Top of INPUT
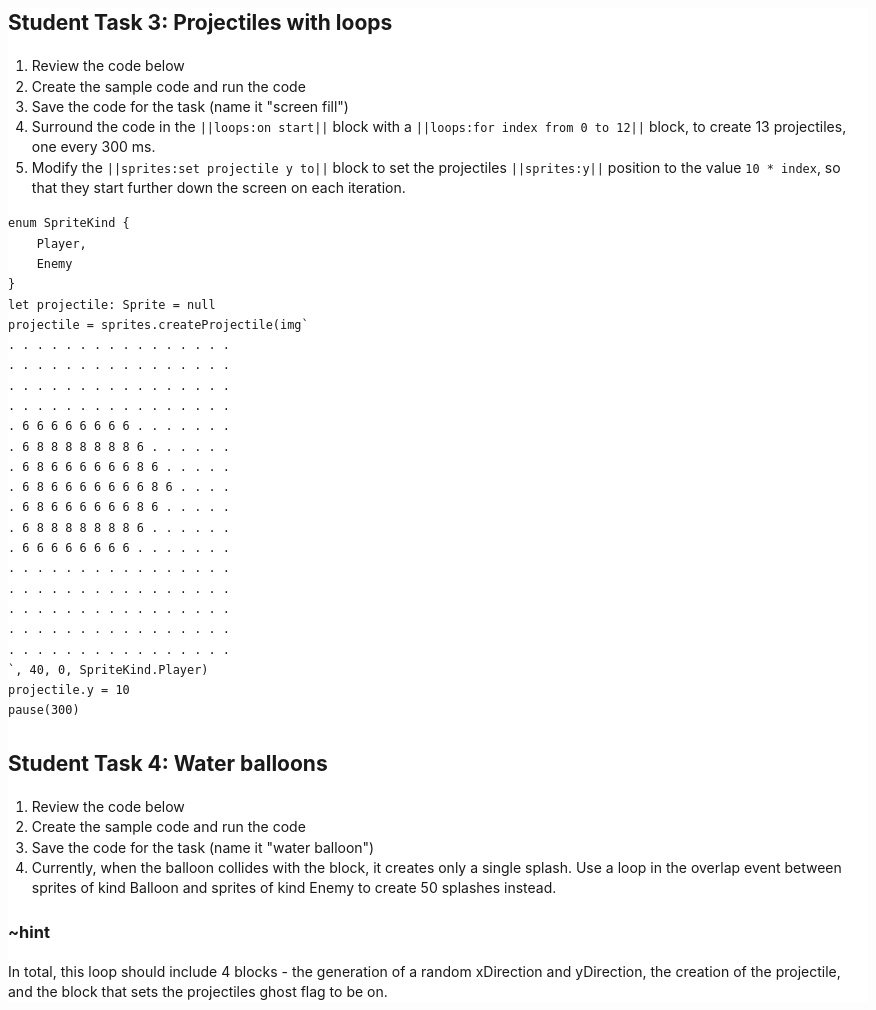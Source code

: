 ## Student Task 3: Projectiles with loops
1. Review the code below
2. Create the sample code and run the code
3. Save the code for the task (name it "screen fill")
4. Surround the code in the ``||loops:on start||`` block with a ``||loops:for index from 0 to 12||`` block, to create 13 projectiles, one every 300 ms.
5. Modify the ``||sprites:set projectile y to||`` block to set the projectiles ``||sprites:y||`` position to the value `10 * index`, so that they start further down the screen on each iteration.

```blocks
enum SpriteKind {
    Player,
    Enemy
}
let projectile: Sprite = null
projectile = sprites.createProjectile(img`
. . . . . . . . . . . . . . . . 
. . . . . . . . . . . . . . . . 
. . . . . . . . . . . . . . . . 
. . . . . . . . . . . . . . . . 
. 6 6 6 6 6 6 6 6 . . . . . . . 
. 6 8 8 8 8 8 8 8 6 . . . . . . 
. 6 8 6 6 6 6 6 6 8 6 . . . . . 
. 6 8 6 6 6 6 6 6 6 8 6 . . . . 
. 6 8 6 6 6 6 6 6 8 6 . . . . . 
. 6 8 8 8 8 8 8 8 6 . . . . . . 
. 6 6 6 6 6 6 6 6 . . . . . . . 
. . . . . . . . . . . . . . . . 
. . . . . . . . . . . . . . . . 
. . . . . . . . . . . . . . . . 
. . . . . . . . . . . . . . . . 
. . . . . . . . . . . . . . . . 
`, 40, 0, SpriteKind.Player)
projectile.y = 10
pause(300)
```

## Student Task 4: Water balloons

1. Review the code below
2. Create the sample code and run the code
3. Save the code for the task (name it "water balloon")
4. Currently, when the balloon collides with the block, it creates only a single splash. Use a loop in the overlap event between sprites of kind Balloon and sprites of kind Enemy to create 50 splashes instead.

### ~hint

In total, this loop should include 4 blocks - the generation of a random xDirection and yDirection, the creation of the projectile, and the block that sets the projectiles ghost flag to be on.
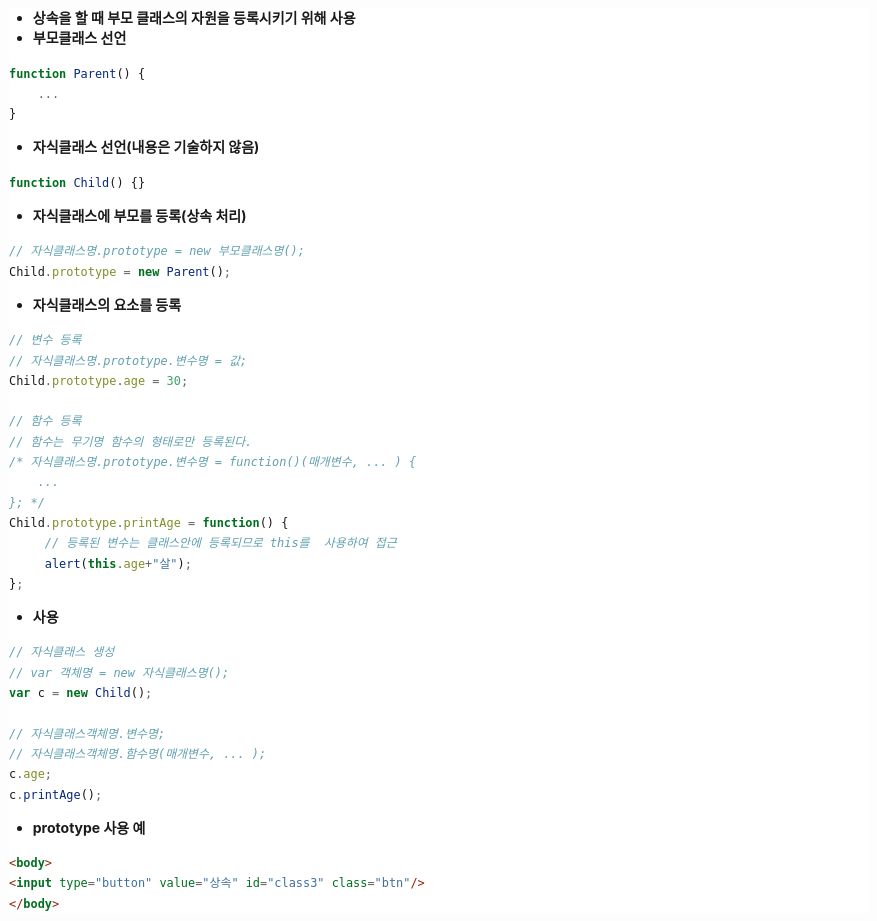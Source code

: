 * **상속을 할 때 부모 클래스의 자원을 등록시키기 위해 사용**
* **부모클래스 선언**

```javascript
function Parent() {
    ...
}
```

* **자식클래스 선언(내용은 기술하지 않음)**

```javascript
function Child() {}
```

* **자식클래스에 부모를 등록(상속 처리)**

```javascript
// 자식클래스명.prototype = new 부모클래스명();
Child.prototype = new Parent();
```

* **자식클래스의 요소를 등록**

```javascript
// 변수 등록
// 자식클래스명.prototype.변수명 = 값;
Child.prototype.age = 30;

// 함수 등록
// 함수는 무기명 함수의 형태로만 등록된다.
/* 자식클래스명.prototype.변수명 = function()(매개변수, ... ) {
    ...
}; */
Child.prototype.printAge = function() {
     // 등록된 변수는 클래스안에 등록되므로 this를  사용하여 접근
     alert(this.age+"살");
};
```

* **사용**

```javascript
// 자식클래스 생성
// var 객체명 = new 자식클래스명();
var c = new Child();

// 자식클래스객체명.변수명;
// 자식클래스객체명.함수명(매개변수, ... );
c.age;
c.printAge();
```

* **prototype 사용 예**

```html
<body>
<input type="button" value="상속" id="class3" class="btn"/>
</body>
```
Bottom of INPUT
Every line of the records must come back unchanged, except that pictures are dropped.

**RESPONSE BOX:**
Source code

: ## Student Task 3: Projectiles with loops
1. Review the code below
2. Create the sample code and run the code
3. Save the code for the task (name it "screen fill")
4. Surround the code in the ``||loops:on start||`` block with a ``||loops:for index from 0 to 12||`` block, to create 13 projectiles, one every 300 ms.
5. Modify the ``||sprites:set projectile y to||`` block to set the projectiles ``||sprites:y||`` position to the value `10 * index`, so that they start further down the screen on each iteration.

```blocks
enum SpriteKind {
    Player,
    Enemy
}
let projectile: Sprite = null
projectile = sprites.createProjectile(img`
. . . . . . . . . . . . . . . . 
. . . . . . . . . . . . . . . . 
. . . . . . . . . . . . . . . . 
. . . . . . . . . . . . . . . . 
. 6 6 6 6 6 6 6 6 . . . . . . . 
. 6 8 8 8 8 8 8 8 6 . . . . . . 
. 6 8 6 6 6 6 6 6 8 6 . . . . . 
. 6 8 6 6 6 6 6 6 6 8 6 . . . . 
. 6 8 6 6 6 6 6 6 8 6 . . . . . 
. 6 8 8 8 8 8 8 8 6 . . . . . . 
. 6 6 6 6 6 6 6 6 . . . . . . . 
. . . . . . . . . . . . . . . . 
. . . . . . . . . . . . . . . . 
. . . . . . . . . . . . . . . . 
. . . . . . . . . . . . . . . . 
. . . . . . . . . . . . . . . . 
`, 40, 0, SpriteKind.Player)
projectile.y = 10
pause(300)
```

## Student Task 4: Water balloons

1. Review the code below
2. Create the sample code and run the code
3. Save the code for the task (name it "water balloon")
4. Currently, when the balloon collides with the block, it creates only a single splash. Use a loop in the overlap event between sprites of kind Balloon and sprites of kind Enemy to create 50 splashes instead.

### ~hint

In total, this loop should include 4 blocks - the generation of a random xDirection and yDirection, the creation of the projectile, and the block that sets the projectiles ghost flag to be on.
Source code

: * **상속을 할 때 부모 클래스의 자원을 등록시키기 위해 사용**
* **부모클래스 선언**

```javascript
function Parent() {
    ...
}
```

* **자식클래스 선언(내용은 기술하지 않음)**

```javascript
function Child() {}
```

* **자식클래스에 부모를 등록(상속 처리)**

```javascript
// 자식클래스명.prototype = new 부모클래스명();
Child.prototype = new Parent();
```

* **자식클래스의 요소를 등록**

```javascript
// 변수 등록
// 자식클래스명.prototype.변수명 = 값;
Child.prototype.age = 30;

// 함수 등록
// 함수는 무기명 함수의 형태로만 등록된다.
/* 자식클래스명.prototype.변수명 = function()(매개변수, ... ) {
    ...
}; */
Child.prototype.printAge = function() {
     // 등록된 변수는 클래스안에 등록되므로 this를  사용하여 접근
     alert(this.age+"살");
};
```

* **사용**

```javascript
// 자식클래스 생성
// var 객체명 = new 자식클래스명();
var c = new Child();

// 자식클래스객체명.변수명;
// 자식클래스객체명.함수명(매개변수, ... );
c.age;
c.printAge();
```

* **prototype 사용 예**

```html
<body>
<input type="button" value="상속" id="class3" class="btn"/>
</body>
```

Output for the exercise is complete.